Finding a teapot can be as simple, and as hard, as simply looking on line. Simple because a simple search with your favorite search engine will bring up hundreds, if not thousands, of websites through which to search for the teapot of your choice. Hard because there are just so many different choices to make.
Beyond all those pages of teapots, you have more pages of the extras that go to help you with your tea brewing. Lots of strainers and infusers, timers and thermometers, and different bases and removable handles. So many choices to make but so many ways to make your tea sipping more enjoyable.
Then there are the varieties of substances that teapots can be made from. There are cast iron pots, porcelain pots, clay pots, silver pots, stainless steel pots, plastic pots, and glass pots. If it can be shaped into a tea pot and used to brew tea, you can probably find one made of it.

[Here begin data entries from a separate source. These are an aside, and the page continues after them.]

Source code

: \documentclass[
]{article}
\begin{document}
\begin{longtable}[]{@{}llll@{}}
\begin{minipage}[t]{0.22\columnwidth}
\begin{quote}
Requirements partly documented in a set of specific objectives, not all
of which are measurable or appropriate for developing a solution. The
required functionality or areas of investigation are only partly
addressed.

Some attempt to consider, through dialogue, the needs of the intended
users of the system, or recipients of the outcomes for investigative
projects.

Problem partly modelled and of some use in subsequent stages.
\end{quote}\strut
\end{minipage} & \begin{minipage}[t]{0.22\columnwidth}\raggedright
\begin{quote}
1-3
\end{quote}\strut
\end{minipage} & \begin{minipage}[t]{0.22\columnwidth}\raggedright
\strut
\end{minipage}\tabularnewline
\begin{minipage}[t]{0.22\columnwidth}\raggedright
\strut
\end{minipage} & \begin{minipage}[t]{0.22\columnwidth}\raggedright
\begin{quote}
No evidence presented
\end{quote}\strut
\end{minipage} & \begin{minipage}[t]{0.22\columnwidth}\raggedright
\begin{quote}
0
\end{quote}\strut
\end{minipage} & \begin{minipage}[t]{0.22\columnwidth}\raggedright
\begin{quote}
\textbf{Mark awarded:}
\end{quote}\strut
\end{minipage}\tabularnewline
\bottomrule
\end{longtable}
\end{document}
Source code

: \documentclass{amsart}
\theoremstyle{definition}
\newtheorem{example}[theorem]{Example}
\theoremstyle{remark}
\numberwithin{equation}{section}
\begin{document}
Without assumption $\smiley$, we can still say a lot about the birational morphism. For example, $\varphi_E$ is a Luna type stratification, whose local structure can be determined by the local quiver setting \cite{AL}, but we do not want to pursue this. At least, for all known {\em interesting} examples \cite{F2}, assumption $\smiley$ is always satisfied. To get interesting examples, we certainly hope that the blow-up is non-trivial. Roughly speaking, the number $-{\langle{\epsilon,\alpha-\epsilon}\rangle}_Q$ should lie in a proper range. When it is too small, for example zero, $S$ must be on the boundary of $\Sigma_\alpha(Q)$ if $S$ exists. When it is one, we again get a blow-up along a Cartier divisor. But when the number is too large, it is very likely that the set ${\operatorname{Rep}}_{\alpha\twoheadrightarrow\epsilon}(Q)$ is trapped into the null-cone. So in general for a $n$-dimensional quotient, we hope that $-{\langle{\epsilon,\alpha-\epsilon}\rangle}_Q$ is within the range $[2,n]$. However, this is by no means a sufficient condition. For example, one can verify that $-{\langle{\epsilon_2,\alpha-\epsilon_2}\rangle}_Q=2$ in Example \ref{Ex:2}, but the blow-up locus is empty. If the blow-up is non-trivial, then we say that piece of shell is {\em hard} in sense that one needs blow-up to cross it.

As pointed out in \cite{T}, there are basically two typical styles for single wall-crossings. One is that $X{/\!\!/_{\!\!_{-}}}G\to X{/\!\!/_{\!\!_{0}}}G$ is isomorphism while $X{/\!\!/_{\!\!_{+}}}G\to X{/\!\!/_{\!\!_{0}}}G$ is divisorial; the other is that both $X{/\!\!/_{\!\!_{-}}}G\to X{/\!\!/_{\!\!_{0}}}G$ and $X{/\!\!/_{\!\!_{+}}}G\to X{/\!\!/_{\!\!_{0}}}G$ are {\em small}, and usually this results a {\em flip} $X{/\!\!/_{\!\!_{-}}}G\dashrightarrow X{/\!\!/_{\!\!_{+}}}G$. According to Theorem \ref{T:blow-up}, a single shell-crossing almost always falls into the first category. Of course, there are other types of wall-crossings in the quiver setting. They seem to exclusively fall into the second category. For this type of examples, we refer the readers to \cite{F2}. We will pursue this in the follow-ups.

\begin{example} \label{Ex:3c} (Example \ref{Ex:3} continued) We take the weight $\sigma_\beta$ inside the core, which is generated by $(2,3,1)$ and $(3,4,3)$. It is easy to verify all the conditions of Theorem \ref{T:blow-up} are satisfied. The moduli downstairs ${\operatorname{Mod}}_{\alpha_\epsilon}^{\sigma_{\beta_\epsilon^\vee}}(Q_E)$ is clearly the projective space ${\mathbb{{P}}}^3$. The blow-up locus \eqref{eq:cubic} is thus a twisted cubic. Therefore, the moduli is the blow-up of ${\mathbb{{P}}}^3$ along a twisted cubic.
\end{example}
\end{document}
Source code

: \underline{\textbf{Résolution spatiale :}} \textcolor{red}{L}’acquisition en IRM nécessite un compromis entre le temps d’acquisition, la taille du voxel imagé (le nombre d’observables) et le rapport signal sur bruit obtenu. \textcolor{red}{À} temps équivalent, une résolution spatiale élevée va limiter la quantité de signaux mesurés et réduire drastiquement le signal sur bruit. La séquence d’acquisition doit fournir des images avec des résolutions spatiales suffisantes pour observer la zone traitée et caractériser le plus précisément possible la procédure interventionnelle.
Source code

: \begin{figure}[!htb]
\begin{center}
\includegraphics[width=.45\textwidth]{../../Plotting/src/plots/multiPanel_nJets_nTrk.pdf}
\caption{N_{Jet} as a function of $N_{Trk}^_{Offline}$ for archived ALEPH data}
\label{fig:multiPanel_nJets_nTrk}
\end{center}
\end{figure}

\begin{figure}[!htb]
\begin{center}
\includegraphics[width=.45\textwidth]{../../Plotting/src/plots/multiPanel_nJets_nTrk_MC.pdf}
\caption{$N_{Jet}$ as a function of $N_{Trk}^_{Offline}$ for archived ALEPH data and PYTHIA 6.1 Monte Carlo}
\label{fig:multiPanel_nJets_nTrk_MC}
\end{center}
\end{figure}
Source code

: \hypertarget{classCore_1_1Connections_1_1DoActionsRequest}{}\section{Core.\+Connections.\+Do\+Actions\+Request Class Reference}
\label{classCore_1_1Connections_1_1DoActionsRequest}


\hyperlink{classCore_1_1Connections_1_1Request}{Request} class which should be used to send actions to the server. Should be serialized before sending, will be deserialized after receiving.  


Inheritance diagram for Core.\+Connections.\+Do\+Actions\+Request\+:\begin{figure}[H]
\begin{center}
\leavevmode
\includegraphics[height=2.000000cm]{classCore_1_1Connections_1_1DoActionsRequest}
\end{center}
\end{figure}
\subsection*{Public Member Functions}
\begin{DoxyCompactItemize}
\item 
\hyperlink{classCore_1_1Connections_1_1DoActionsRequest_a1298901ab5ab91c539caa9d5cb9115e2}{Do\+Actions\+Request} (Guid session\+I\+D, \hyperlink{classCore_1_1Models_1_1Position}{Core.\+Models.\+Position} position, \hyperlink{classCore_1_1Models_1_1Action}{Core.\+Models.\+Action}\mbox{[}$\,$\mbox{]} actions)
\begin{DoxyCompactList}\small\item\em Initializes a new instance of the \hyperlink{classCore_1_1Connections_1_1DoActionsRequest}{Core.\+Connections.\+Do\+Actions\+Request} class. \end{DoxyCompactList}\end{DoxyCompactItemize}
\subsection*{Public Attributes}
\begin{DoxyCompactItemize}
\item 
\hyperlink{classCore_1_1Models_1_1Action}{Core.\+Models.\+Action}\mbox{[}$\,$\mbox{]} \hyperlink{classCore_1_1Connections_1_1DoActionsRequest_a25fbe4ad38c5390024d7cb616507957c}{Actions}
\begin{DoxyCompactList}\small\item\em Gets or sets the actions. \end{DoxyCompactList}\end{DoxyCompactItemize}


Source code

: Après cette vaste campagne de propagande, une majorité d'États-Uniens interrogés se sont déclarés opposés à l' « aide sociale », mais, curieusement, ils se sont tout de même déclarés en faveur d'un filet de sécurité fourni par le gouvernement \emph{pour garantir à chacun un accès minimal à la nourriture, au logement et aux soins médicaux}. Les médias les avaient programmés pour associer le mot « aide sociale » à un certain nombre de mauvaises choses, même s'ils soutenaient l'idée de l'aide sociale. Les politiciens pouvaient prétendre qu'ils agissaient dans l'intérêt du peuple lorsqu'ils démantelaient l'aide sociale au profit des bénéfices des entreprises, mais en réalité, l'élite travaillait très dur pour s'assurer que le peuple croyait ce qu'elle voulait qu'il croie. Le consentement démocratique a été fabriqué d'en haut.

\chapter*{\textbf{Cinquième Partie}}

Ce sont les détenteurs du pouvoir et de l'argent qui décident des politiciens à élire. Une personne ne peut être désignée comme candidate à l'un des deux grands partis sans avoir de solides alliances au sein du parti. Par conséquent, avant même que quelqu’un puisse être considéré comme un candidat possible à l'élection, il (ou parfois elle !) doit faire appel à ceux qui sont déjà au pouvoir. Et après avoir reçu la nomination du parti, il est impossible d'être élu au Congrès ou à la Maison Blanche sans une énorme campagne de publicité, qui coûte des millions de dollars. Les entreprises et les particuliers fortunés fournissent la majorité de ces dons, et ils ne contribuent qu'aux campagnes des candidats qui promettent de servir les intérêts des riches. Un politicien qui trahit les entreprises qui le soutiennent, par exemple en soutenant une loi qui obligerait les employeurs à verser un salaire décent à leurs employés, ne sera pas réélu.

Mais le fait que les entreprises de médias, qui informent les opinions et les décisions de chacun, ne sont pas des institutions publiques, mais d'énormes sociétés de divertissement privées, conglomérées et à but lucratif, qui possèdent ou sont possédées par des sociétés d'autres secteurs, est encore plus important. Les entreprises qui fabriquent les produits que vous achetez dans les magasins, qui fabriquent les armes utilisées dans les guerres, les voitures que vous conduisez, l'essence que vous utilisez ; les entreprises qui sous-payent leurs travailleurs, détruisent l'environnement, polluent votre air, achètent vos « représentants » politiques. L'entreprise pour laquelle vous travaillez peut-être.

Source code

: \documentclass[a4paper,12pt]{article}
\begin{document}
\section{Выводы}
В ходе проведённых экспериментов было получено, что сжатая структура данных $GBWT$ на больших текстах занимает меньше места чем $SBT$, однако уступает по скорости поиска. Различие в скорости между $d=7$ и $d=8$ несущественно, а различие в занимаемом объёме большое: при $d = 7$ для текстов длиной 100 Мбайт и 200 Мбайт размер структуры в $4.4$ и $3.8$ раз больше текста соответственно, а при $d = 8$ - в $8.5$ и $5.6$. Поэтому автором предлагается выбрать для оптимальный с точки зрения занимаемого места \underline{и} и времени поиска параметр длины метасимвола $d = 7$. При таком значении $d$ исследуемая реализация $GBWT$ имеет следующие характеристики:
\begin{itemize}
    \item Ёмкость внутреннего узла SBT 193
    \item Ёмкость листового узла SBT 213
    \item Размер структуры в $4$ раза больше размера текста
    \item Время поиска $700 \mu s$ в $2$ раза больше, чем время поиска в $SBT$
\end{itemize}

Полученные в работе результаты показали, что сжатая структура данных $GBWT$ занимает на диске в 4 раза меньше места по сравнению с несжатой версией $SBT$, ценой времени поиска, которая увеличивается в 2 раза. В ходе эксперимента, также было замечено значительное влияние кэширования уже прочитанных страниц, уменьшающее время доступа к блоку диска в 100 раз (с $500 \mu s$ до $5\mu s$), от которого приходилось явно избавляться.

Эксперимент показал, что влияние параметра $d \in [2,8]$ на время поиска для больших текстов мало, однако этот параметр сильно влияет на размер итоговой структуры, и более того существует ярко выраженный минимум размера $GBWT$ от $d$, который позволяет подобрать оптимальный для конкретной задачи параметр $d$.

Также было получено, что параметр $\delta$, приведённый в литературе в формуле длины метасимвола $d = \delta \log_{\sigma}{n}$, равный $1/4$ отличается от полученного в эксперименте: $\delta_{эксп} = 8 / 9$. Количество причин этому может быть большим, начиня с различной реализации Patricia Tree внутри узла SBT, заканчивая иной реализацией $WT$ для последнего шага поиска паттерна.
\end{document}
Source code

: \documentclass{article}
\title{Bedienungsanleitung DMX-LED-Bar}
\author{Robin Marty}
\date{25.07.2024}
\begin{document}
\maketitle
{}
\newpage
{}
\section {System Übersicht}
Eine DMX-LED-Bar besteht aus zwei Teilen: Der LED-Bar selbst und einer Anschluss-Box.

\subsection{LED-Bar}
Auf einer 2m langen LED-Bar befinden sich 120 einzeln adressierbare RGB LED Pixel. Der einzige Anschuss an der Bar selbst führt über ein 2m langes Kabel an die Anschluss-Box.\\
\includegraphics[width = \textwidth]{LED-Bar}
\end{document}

Teapots also come in all types of shapes and sizes. We have tall ones and short ones. We have ones that look like traditional coffee pots. We have round ones, pear-shaped ones and multi-sided ones. There are even fantasy pots that can look like animals or bee hives complete with a couple bees attached.
They come in every color under the sun. There are the various shades of purple of Yixing clay pots from China. There are the red and white Staffordshire tea pots. Of course there is the silver color of silver and stainless steel pots. There are the traditional blue and white pots of Europe.
And if you want to find yourself a pot from a certain region in the world, you just might be able to locate one. There are pots from Great Britain and Europe. There are teapots from Japan and from China. Thousands are made in the US every year as well. It's just one more thing to consider when thinking about buying a teapot.
Not only has geography left its mark upon the humble, or not-so-humble, teapot. Each era throughout time has left its trace as well. Indeed some believe that the first teapots in Europe were not from China but instead were influenced by the Moorish coffee pots. There were the oval shaped ones of the late 1700s and the drum shapes just before the Napoleonic Wars. Even modernism of the last century impacted the shape of teapots. Whatever your taste, there is a teapot for you.
Lastly, not only will your aesthetic senses decide the teapot for you, but the tea you like to drink will as well. There are so many different factors in choosing a teapot. Sometimes it's simply a matter of saying, "I like that one."